Thursday, December 16, 2010

Any Question?, Part II.

As predicted in Part I, the court of appeal issued its published decision in my client's [the appellant] favor. The appellate opinion reversed the trial court by a 3-0 vote.

The case involved two primary questions: (1) whether there was a "no contest" clause incorporated into subtrusts; and if so, (2) whether a proposed petition constituted a "contest". The court of appeal ruled in our favor on both questions. Here are the "greatest hits":

"In granting [Respondent's] safe harbor application, the trial court found neither of the two [sub]trusts [B and C] contains a “no contest” clause and, moreover, even if the clause did apply, the proposed petition does not constitute a “contest” as defined in the Probate Code. Because the trial court erred in granting the application for safe harbor, we reverse.

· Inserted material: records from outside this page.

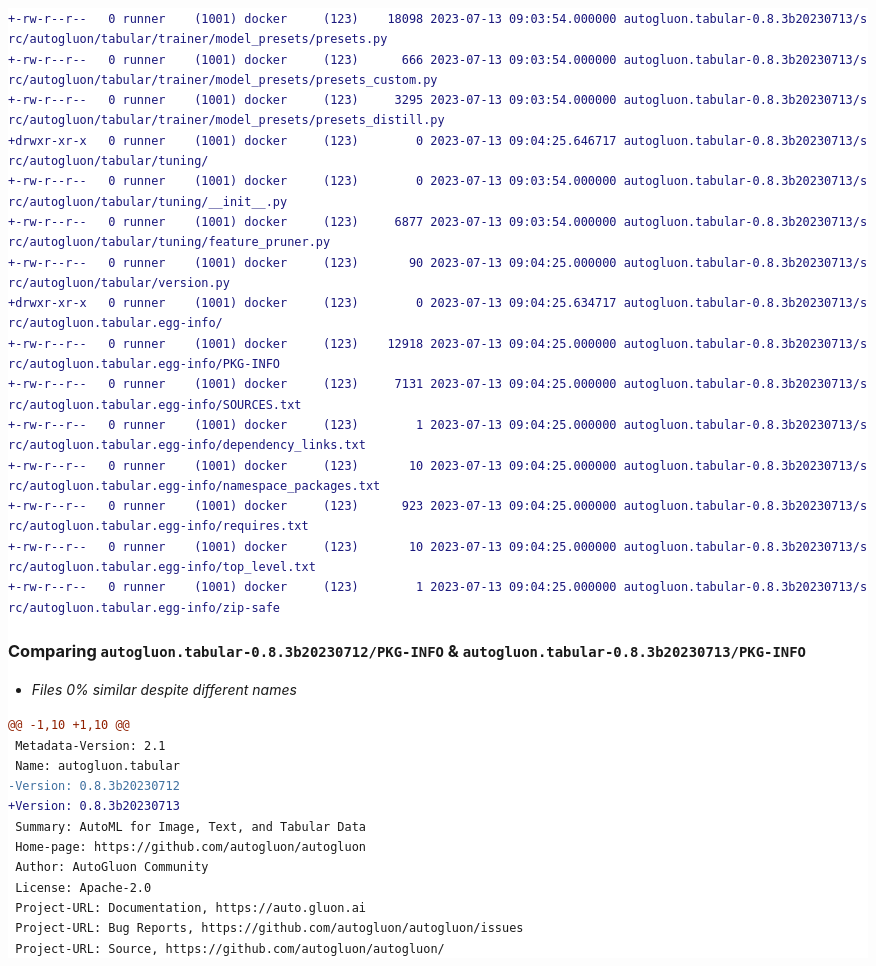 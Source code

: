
 ```diff
+-rw-r--r--   0 runner    (1001) docker     (123)    18098 2023-07-13 09:03:54.000000 autogluon.tabular-0.8.3b20230713/src/autogluon/tabular/trainer/model_presets/presets.py
+-rw-r--r--   0 runner    (1001) docker     (123)      666 2023-07-13 09:03:54.000000 autogluon.tabular-0.8.3b20230713/src/autogluon/tabular/trainer/model_presets/presets_custom.py
+-rw-r--r--   0 runner    (1001) docker     (123)     3295 2023-07-13 09:03:54.000000 autogluon.tabular-0.8.3b20230713/src/autogluon/tabular/trainer/model_presets/presets_distill.py
+drwxr-xr-x   0 runner    (1001) docker     (123)        0 2023-07-13 09:04:25.646717 autogluon.tabular-0.8.3b20230713/src/autogluon/tabular/tuning/
+-rw-r--r--   0 runner    (1001) docker     (123)        0 2023-07-13 09:03:54.000000 autogluon.tabular-0.8.3b20230713/src/autogluon/tabular/tuning/__init__.py
+-rw-r--r--   0 runner    (1001) docker     (123)     6877 2023-07-13 09:03:54.000000 autogluon.tabular-0.8.3b20230713/src/autogluon/tabular/tuning/feature_pruner.py
+-rw-r--r--   0 runner    (1001) docker     (123)       90 2023-07-13 09:04:25.000000 autogluon.tabular-0.8.3b20230713/src/autogluon/tabular/version.py
+drwxr-xr-x   0 runner    (1001) docker     (123)        0 2023-07-13 09:04:25.634717 autogluon.tabular-0.8.3b20230713/src/autogluon.tabular.egg-info/
+-rw-r--r--   0 runner    (1001) docker     (123)    12918 2023-07-13 09:04:25.000000 autogluon.tabular-0.8.3b20230713/src/autogluon.tabular.egg-info/PKG-INFO
+-rw-r--r--   0 runner    (1001) docker     (123)     7131 2023-07-13 09:04:25.000000 autogluon.tabular-0.8.3b20230713/src/autogluon.tabular.egg-info/SOURCES.txt
+-rw-r--r--   0 runner    (1001) docker     (123)        1 2023-07-13 09:04:25.000000 autogluon.tabular-0.8.3b20230713/src/autogluon.tabular.egg-info/dependency_links.txt
+-rw-r--r--   0 runner    (1001) docker     (123)       10 2023-07-13 09:04:25.000000 autogluon.tabular-0.8.3b20230713/src/autogluon.tabular.egg-info/namespace_packages.txt
+-rw-r--r--   0 runner    (1001) docker     (123)      923 2023-07-13 09:04:25.000000 autogluon.tabular-0.8.3b20230713/src/autogluon.tabular.egg-info/requires.txt
+-rw-r--r--   0 runner    (1001) docker     (123)       10 2023-07-13 09:04:25.000000 autogluon.tabular-0.8.3b20230713/src/autogluon.tabular.egg-info/top_level.txt
+-rw-r--r--   0 runner    (1001) docker     (123)        1 2023-07-13 09:04:25.000000 autogluon.tabular-0.8.3b20230713/src/autogluon.tabular.egg-info/zip-safe
```

### Comparing `autogluon.tabular-0.8.3b20230712/PKG-INFO` & `autogluon.tabular-0.8.3b20230713/PKG-INFO`

 * *Files 0% similar despite different names*

```diff
@@ -1,10 +1,10 @@
 Metadata-Version: 2.1
 Name: autogluon.tabular
-Version: 0.8.3b20230712
+Version: 0.8.3b20230713
 Summary: AutoML for Image, Text, and Tabular Data
 Home-page: https://github.com/autogluon/autogluon
 Author: AutoGluon Community
 License: Apache-2.0
 Project-URL: Documentation, https://auto.gluon.ai
 Project-URL: Bug Reports, https://github.com/autogluon/autogluon/issues
 Project-URL: Source, https://github.com/autogluon/autogluon/
```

"[Appellant] argues the trial court erred in granting [Respondent] safe harbor to file the proposed petition. She asserts the trial court erred in finding that the Trust’s “no contest” clause did not apply to the subtrusts and the proposed petition did not constitute a “contest” under the terms of that clause. [Appellant's] claims have merit.

1. Whether There Was a No Contest Clause Applicable to the Subtrusts?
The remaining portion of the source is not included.